PERSONNEL D’ADF
Un jeune homme portant un tee-shirt jaune a des difficultés pour tirer un filet de pêche dans le golfe de Guinée. Abu Bakr Aconteh, résident de la Sierra Leone, fronce les sourcils en contemplant la prise.
« Nous ne sommes pas contents de cela, parce que la prise est maigre », déclare-t-il à la BBC.
Comme beaucoup d’autres pêcheurs d’Afrique de l’Ouest, M. Aconteh attribue la diminution des stocks de poissons aux chalutiers étrangers, qui sont tous plus gros et plus élaborés que les canoës en bois utilisés par son équipe. Environ les trois quarts des chalutiers industriels étrangers de Sierra Leone sont chinois.
Bien que la plupart des poissons attrapés localement soient exportés vers la Chine ou l’Europe, la Sierra Leone reçoit moins de 10 % de l’argent gagné par les vaisseaux de pêche étrangers, selon le reportage de la BBC. Au Liberia et en Guinée, les bénéfices sont encore moindres.
« Nous aimerions que l’état élimine ces gens, qu’ils s’arrêtent de pêcher dans ce pays », déclare M. Aconteh.
Bien que la Sierra Leone ait imposé un moratoire de pêche d’un mois en 2019 pour restaurer les stocks de poissons, son gouvernement accorde aussi des permis aux chalutiers industriels chinois pour qu’ils pêchent dans ses eaux. L’état reçoit des droits de pêche, mais les chalutiers déciment les populations de poissons et endommagent l’écosystème. Le manque de poisson prive d’argent et de nourriture les ménages locaux.
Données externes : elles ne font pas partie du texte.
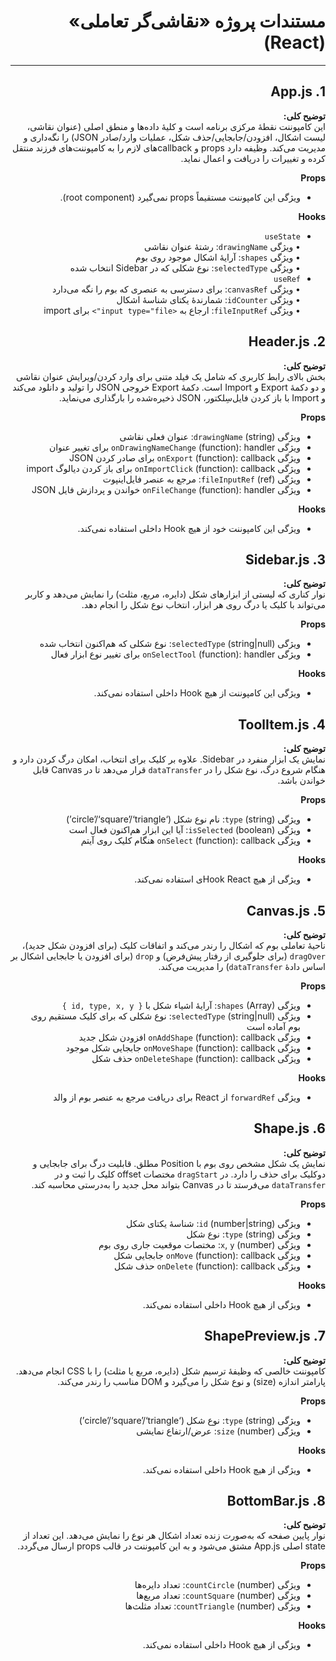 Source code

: <div dir="rtl">

# مستندات پروژه «نقاشی‌گر تعاملی» (React)

---

## 1. App.js

**توضیح کلی:**  
این کامپوننت نقطهٔ مرکزی برنامه است و کلیهٔ داده‌ها و منطق اصلی (عنوان نقاشی، لیست اشکال، افزودن/جابجایی/حذف شکل، عملیات وارد/صادر JSON) را نگه‌داری و مدیریت می‌کند. وظیفه دارد props و callback‌های لازم را به کامپوننت‌های فرزند منتقل کرده و تغییرات را دریافت و اعمال نماید.

**Props**
- ویژگی این کامپوننت مستقیماً props نمی‌گیرد (root component).

**Hooks**
-  `useState`  
  • ویژگی `drawingName`: رشتهٔ عنوان نقاشی  
  • ویژگی `shapes`: آرایهٔ اشکال موجود روی بوم  
  • ویژگی `selectedType`: نوع شکلی که در Sidebar انتخاب شده
-  `useRef`  
  • ویژگی `canvasRef`: برای دسترسی به عنصری که بوم را نگه می‌دارد  
  • ویژگی `idCounter`: شمارندهٔ یکتای شناسهٔ اشکال  
  • ویژگی `fileInputRef`: ارجاع به `<input type="file">` برای import

</div>

<div dir="rtl">

## 2. Header.js

**توضیح کلی:**  
بخش بالای رابط کاربری که شامل یک فیلد متنی برای وارد کردن/ویرایش عنوان نقاشی و دو دکمهٔ Export و Import است. دکمهٔ Export خروجی JSON را تولید و دانلود می‌کند و Import با باز کردن فایل‌سِلکتور، JSON ذخیره‌شده را بارگذاری می‌نماید.

**Props**
- ویژگی `drawingName` (string): عنوان فعلی نقاشی
- ویژگی `onDrawingNameChange` (function): handler برای تغییر عنوان
- ویژگی `onExport` (function): callback برای صادر کردن JSON
- ویژگی `onImportClick` (function): callback برای باز کردن دیالوگ import
- ویژگی `fileInputRef` (ref): مرجع به عنصر فایل‌اینپوت
- ویژگی `onFileChange` (function): handler خواندن و پردازش فایل JSON

**Hooks**
- ویژگی این کامپوننت خود از هیچ Hook داخلی استفاده نمی‌کند.

</div>

<div dir="rtl">

## 3. Sidebar.js

**توضیح کلی:**  
نوار کناری که لیستی از ابزارهای شکل (دایره، مربع، مثلث) را نمایش می‌دهد و کاربر می‌تواند با کلیک یا درگ روی هر ابزار، انتخاب نوع شکل را انجام دهد.

**Props**
- ویژگی `selectedType` (string|null): نوع شکلی که هم‌اکنون انتخاب شده
- ویژگی `onSelectTool` (function): handler برای تغییر نوع ابزار فعال

**Hooks**
- ویژگی این کامپوننت از هیچ Hook داخلی استفاده نمی‌کند.

</div>

<div dir="rtl">

## 4. ToolItem.js

**توضیح کلی:**  
نمایش یک ابزار منفرد در Sidebar. علاوه بر کلیک برای انتخاب، امکان درگ کردن دارد و هنگام شروع درگ، نوع شکل را در `dataTransfer` قرار می‌دهد تا در Canvas قابل خواندن باشد.

**Props**
- ویژگی `type` (string): نام نوع شکل (‘circle’/‘square’/‘triangle’)
- ویژگی `isSelected` (boolean): آیا این ابزار هم‌اکنون فعال است
- ویژگی `onSelect` (function): callback هنگام کلیک روی آیتم

**Hooks**
- ویژگی از هیچ Hook Reactی استفاده نمی‌کند.

</div>

<div dir="rtl">

## 5. Canvas.js

**توضیح کلی:**  
ناحیهٔ تعاملی بوم که اشکال را رندر می‌کند و اتفاقات کلیک (برای افزودن شکل جدید)، `dragOver` (برای جلوگیری از رفتار پیش‌فرض) و `drop` (برای افزودن یا جابجایی اشکال بر اساس دادهٔ `dataTransfer`) را مدیریت می‌کند.

**Props**
- ویژگی `shapes` (Array): آرایهٔ اشیاء شکل با `{ id, type, x, y }`
- ویژگی `selectedType` (string|null): نوع شکلی که برای کلیک مستقیم روی بوم آماده است
- ویژگی `onAddShape` (function): callback افزودن شکل جدید
- ویژگی `onMoveShape` (function): callback جابجایی شکل موجود
- ویژگی `onDeleteShape` (function): callback حذف شکل

**Hooks**
- ویژگی `forwardRef` از React برای دریافت مرجع به عنصر بوم از والد

</div>

<div dir="rtl">

## 6. Shape.js

**توضیح کلی:**  
نمایش یک شکل مشخص روی بوم با Position مطلق. قابلیت درگ برای جابجایی و دوکلیک برای حذف را دارد. در `dragStart` مختصات offset کلیک را ثبت و در `dataTransfer` می‌فرستد تا در Canvas بتواند محل جدید را به‌درستی محاسبه کند.

**Props**
- ویژگی `id` (number|string): شناسهٔ یکتای شکل
- ویژگی `type` (string): نوع شکل
- ویژگی `x`, `y` (number): مختصات موقعیت جاری روی بوم
- ویژگی `onMove` (function): callback جابجایی شکل
- ویژگی `onDelete` (function): callback حذف شکل

**Hooks**
- ویژگی از هیچ Hook داخلی استفاده نمی‌کند.

</div>

<div dir="rtl">

## 7. ShapePreview.js

**توضیح کلی:**  
کامپوننت خالصی که وظیفهٔ ترسیم شکل (دایره، مربع یا مثلث) را با CSS انجام می‌دهد. پارامتر اندازه (size) و نوع شکل را می‌گیرد و DOM مناسب را رندر می‌کند.

**Props**
- ویژگی `type` (string): نوع شکل (‘circle’/‘square’/‘triangle’)
- ویژگی `size` (number): عرض/ارتفاع نمایشی

**Hooks**
- ویژگی از هیچ Hook داخلی استفاده نمی‌کند.

</div>

<div dir="rtl">

## 8. BottomBar.js

**توضیح کلی:**  
نوار پایین صفحه که به‌صورت زنده تعداد اشکال هر نوع را نمایش می‌دهد. این تعداد از state اصلی App.js مشتق می‌شود و به این کامپوننت در قالب props ارسال می‌گردد.

**Props**
- ویژگی `countCircle` (number): تعداد دایره‌ها
- ویژگی `countSquare` (number): تعداد مربع‌ها
- ویژگی `countTriangle` (number): تعداد مثلث‌ها

**Hooks**
- ویژگی از هیچ Hook داخلی استفاده نمی‌کند.

</div>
C’est un scénario courant dans toute l’Afrique de l’Ouest, où environ 7 millions de personnes dépendent de la pêche pour leurs revenus, et jusqu’à 50 millions sont sujets aux risques d’insécurité alimentaire et de malnutrition.
Dans la région, les chalutiers chinois sont bien connus pour pratiquer la pêche illégale, non déclarée et non réglementée (IUU), en pêchant souvent dans les eaux réservées aux pêcheurs artisanaux locaux, en maintenant des relevés frauduleux, en signalant des positions et des données d’identification fictives, et en offrant des pots-de-vin aux employés des pêcheries locales ou en les menaçant.
On estime que la pêche IUU et les autres pratiques maritimes commerciales illégales pourraient coûter aux pays d’Afrique de l’Ouest des pertes de « près de 1,95 milliard de dollars sur la chaîne de valorisation des poissons, et des pertes de revenus ménagers de 593 millions de dollars par an », selon un reportage récent de The Africa Report.
Par l’intermédiaire des emprunts et des permis, la Chine semble avoir décidé de développer sa présence maritime commerciale en Afrique de l’Ouest. Le Ghana a reçu récemment une subvention chinoise de 60 millions de dollars pour construire un nouveau port de pêche à Jamestown. La Mauritanie a obtenu un prêt chinois de 87 millions de dollars pour construire un nouveau port près de Nouakchott et la Sierra Leone a accepté un prêt chinois de 708 millions de dollars pour une énorme expansion portuaire à Freetown.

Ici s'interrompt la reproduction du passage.